Anyway, here is my essay, which is my response to the interview with Rollins posted previously:
I read with interest the Grand Rapids Press interview with Peter Rollins (November 15, 2008), author of How (Not) to Speak of God and The Fidelity of Betrayal: Towards a Church Beyond Belief. The article begs a fundamental question: does Rollins believe that the Bible is God’s revelation?
The answer seems to be no. Rollins may concede that the Bible is a message from God, but this message is so convoluted with “metaphors that clash and smash together” that we cannot determine what the text means. Rollins apparently believes that the message of Scripture is that we can’t know God. The revelation is that there is no revelation. Perhaps this is why, in How (Not) to Speak of God, Rollins declares that “When it comes to God, we have nothing to say to others and we must not be ashamed of saying it.”
Once Rollins gives up biblical revelation, the specific, historic beliefs of the church quickly follow. As Rollins claims in the Press interview, “It’s not about what you believe,” for “The idea is not to get the right interpretation of Scripture….”
Rollins pursues the logical consequence of this view in How (Not) to Speak of God, where he compares his Ikon community to a doughnut: “Just as a doughnut has no interior, but is made up entirely of an exterior, so Ikon has no substantial doctrinal centre.”

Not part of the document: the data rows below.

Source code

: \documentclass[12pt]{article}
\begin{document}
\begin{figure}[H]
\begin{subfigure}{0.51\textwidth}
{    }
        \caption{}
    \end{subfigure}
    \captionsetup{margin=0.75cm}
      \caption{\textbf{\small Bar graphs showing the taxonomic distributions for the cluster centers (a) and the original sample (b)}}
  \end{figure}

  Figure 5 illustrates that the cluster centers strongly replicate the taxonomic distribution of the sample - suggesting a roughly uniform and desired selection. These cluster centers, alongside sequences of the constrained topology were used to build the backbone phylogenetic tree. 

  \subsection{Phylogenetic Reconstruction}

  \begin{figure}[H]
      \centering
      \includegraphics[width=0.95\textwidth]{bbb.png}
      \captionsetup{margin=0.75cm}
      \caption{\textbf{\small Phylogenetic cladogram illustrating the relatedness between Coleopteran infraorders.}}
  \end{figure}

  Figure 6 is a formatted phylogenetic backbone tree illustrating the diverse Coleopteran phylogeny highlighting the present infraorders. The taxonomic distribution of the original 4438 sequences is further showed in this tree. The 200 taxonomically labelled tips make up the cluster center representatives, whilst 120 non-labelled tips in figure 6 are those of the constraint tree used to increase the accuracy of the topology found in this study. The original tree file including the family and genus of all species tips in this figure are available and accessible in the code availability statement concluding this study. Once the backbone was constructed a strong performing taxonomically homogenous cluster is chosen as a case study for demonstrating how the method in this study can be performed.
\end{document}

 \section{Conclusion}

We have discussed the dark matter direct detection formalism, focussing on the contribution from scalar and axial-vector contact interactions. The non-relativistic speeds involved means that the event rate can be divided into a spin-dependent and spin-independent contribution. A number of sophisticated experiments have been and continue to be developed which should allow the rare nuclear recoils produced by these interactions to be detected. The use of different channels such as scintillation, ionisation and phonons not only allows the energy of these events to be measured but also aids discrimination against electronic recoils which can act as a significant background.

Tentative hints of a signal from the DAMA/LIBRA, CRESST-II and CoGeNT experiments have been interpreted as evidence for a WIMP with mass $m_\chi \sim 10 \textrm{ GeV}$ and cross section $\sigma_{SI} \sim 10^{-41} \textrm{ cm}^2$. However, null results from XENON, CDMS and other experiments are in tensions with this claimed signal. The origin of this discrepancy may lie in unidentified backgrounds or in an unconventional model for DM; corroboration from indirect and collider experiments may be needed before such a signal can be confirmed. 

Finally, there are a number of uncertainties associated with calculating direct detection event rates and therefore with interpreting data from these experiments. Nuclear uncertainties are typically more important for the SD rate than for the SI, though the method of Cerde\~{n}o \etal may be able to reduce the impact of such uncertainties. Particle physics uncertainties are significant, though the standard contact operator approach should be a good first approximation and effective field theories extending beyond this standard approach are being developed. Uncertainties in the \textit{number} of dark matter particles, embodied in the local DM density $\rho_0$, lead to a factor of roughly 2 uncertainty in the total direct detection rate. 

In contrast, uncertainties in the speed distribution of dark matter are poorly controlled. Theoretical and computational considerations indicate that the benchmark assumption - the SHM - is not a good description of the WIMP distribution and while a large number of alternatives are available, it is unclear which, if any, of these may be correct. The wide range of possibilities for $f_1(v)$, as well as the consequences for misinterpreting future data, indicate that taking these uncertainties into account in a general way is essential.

Since there is nothing to know, Rollins turns his attention to the only part of the Christian faith left—how we live. He replaces “right belief” with “believing in the right way,” which means “believing in a loving, sacrificial, and Christlike manner.” He suggests that while our Christian beliefs never describe “the Real or reality,” somehow they are able to transform us into lovers who follow the way of Jesus by embracing others.
But how would this work? Rollins violates his own principle of interpretation, for despite Scripture’s “clashing and smashing metaphors,” he confidently claims that he knows that God is telling us to love and care for one another. So Rollins believes that he has “the right interpretation of Scripture” after all, something he insists is not possible.
To the point: Rollins knows that God wants us to love one another, but he does not know who this God is or what he is like. But how can he know the former if he does not know the latter?
Rollins’ professed dismissal of revelation raises a final question: Why is he returning in January to speak at Calvin College’s Symposium on Worship? Rollins may be a provocative dialogue partner about the shape of belief in a postmodern world, but in what sense is he a Christian contributor to the conversation? If worship is our response to what God has said and done, then what can we learn about worship from someone who claims to not know what God has said and done?
Rollins is right to emphasize our need to serve others, but he is wrong to suggest that ambivalence about the historic doctrines of the faith will help us get there. As demonstrated in last week’s Kent County Congregations Study (Grand Rapids Press, Nov. 9, 2008), Christians in West Michigan find that their belief in the gospel of Jesus Christ supplies the resources and motivation to love their neighbors. These Christians never stop serving because they never stop loving, and they never stop loving because they never stop believing.